--- ACTIVITY ---
Extract each line holding the word "True" from the entries.

=== SUPPLIED INFORMATION ===

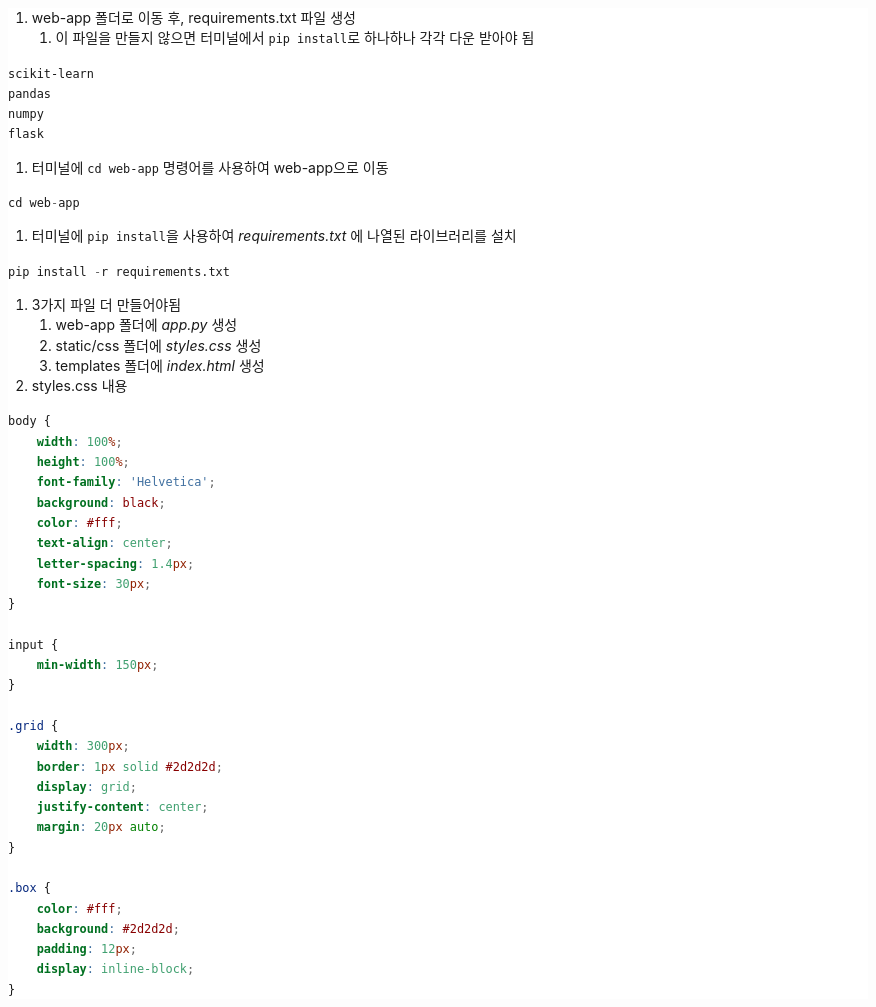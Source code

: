 1. web-app 폴더로 이동 후, requirements.txt 파일 생성
    1. 이 파일을 만들지 않으면 터미널에서 `pip install`로 하나하나 각각 다운 받아야 됨

```
scikit-learn
pandas
numpy
flask
```

1. 터미널에 `cd web-app` 명령어를 사용하여 web-app으로 이동

```python
cd web-app
```

1. 터미널에 `pip install`을 사용하여 *requirements.txt* 에 나열된 라이브러리를 설치

```python
pip install -r requirements.txt
```

1. 3가지 파일 더 만들어야됨
    1. web-app 폴더에 *app.py* 생성
    2. static/css 폴더에 *styles.css* 생성
    3. templates 폴더에 *index.html* 생성
2. styles.css 내용

```css
body {
	width: 100%;
	height: 100%;
	font-family: 'Helvetica';
	background: black;
	color: #fff;
	text-align: center;
	letter-spacing: 1.4px;
	font-size: 30px;
}

input {
	min-width: 150px;
}

.grid {
	width: 300px;
	border: 1px solid #2d2d2d;
	display: grid;
	justify-content: center;
	margin: 20px auto;
}

.box {
	color: #fff;
	background: #2d2d2d;
	padding: 12px;
	display: inline-block;
}
```
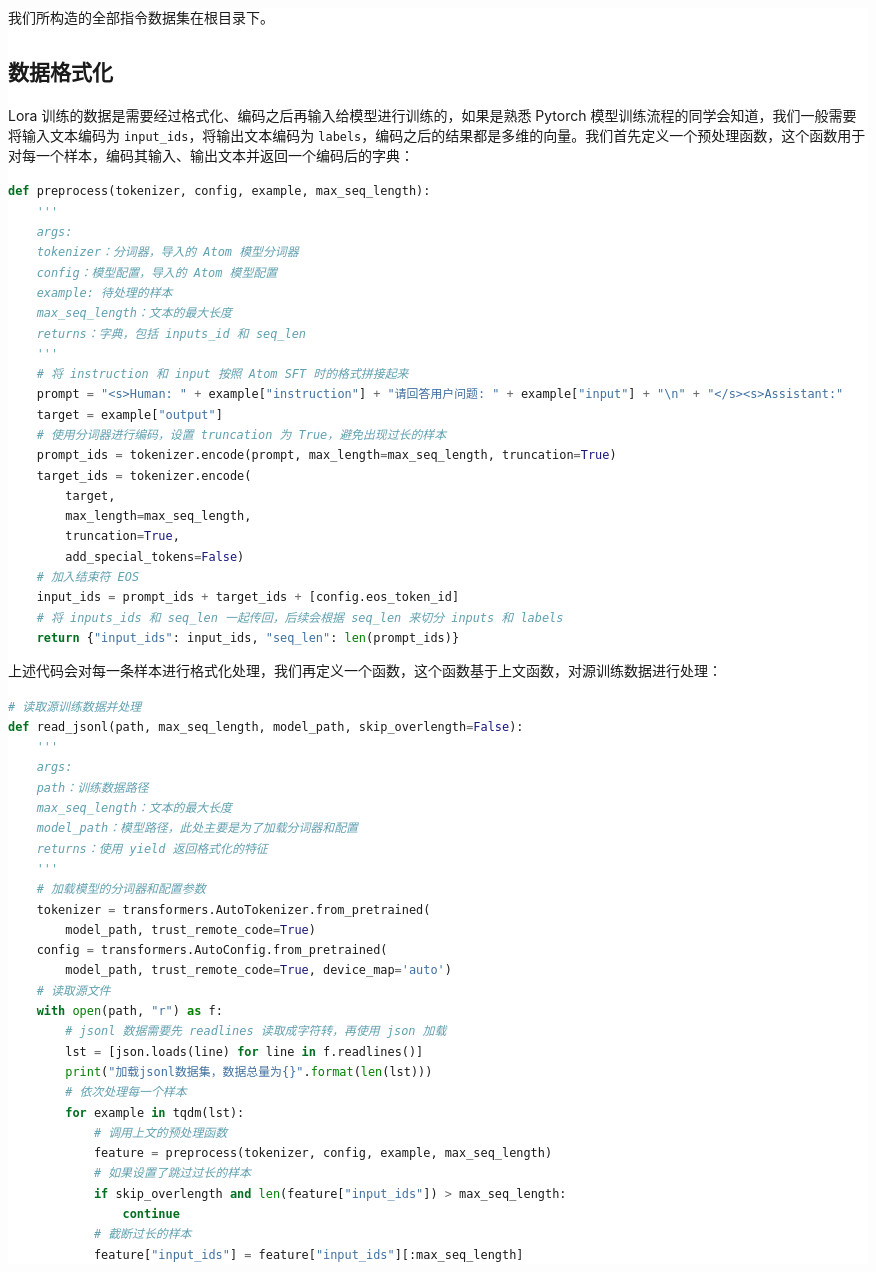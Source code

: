 我们所构造的全部指令数据集在根目录下。

## 数据格式化

Lora 训练的数据是需要经过格式化、编码之后再输入给模型进行训练的，如果是熟悉 Pytorch 模型训练流程的同学会知道，我们一般需要将输入文本编码为 `input_ids`，将输出文本编码为 `labels`，编码之后的结果都是多维的向量。我们首先定义一个预处理函数，这个函数用于对每一个样本，编码其输入、输出文本并返回一个编码后的字典：

```python
def preprocess(tokenizer, config, example, max_seq_length):
    '''
    args:
    tokenizer：分词器，导入的 Atom 模型分词器
    config：模型配置，导入的 Atom 模型配置
    example: 待处理的样本
    max_seq_length：文本的最大长度
    returns：字典，包括 inputs_id 和 seq_len
    '''
    # 将 instruction 和 input 按照 Atom SFT 时的格式拼接起来
    prompt = "<s>Human: " + example["instruction"] + "请回答用户问题: " + example["input"] + "\n" + "</s><s>Assistant:"
    target = example["output"]
    # 使用分词器进行编码，设置 truncation 为 True，避免出现过长的样本
    prompt_ids = tokenizer.encode(prompt, max_length=max_seq_length, truncation=True)
    target_ids = tokenizer.encode(
        target,
        max_length=max_seq_length,
        truncation=True,
        add_special_tokens=False)
    # 加入结束符 EOS
    input_ids = prompt_ids + target_ids + [config.eos_token_id]
    # 将 inputs_ids 和 seq_len 一起传回，后续会根据 seq_len 来切分 inputs 和 labels
    return {"input_ids": input_ids, "seq_len": len(prompt_ids)}
```

上述代码会对每一条样本进行格式化处理，我们再定义一个函数，这个函数基于上文函数，对源训练数据进行处理：

```python
# 读取源训练数据并处理
def read_jsonl(path, max_seq_length, model_path, skip_overlength=False):
    '''
    args:
    path：训练数据路径
    max_seq_length：文本的最大长度
    model_path：模型路径，此处主要是为了加载分词器和配置
    returns：使用 yield 返回格式化的特征
    '''
    # 加载模型的分词器和配置参数
    tokenizer = transformers.AutoTokenizer.from_pretrained(
        model_path, trust_remote_code=True)
    config = transformers.AutoConfig.from_pretrained(
        model_path, trust_remote_code=True, device_map='auto')
    # 读取源文件
    with open(path, "r") as f:
        # jsonl 数据需要先 readlines 读取成字符转，再使用 json 加载
        lst = [json.loads(line) for line in f.readlines()]
        print("加载jsonl数据集，数据总量为{}".format(len(lst)))
        # 依次处理每一个样本
        for example in tqdm(lst):
            # 调用上文的预处理函数
            feature = preprocess(tokenizer, config, example, max_seq_length)
            # 如果设置了跳过过长的样本
            if skip_overlength and len(feature["input_ids"]) > max_seq_length:
                continue
            # 截断过长的样本
            feature["input_ids"] = feature["input_ids"][:max_seq_length]
```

===

--- COMPLETED EXERCISE ---
    # 使用分词器进行编码，设置 truncation 为 True，避免出现过长的样本
    prompt_ids = tokenizer.encode(prompt, max_length=max_seq_length, truncation=True)
        truncation=True,
        model_path, trust_remote_code=True)
        model_path, trust_remote_code=True, device_map='auto')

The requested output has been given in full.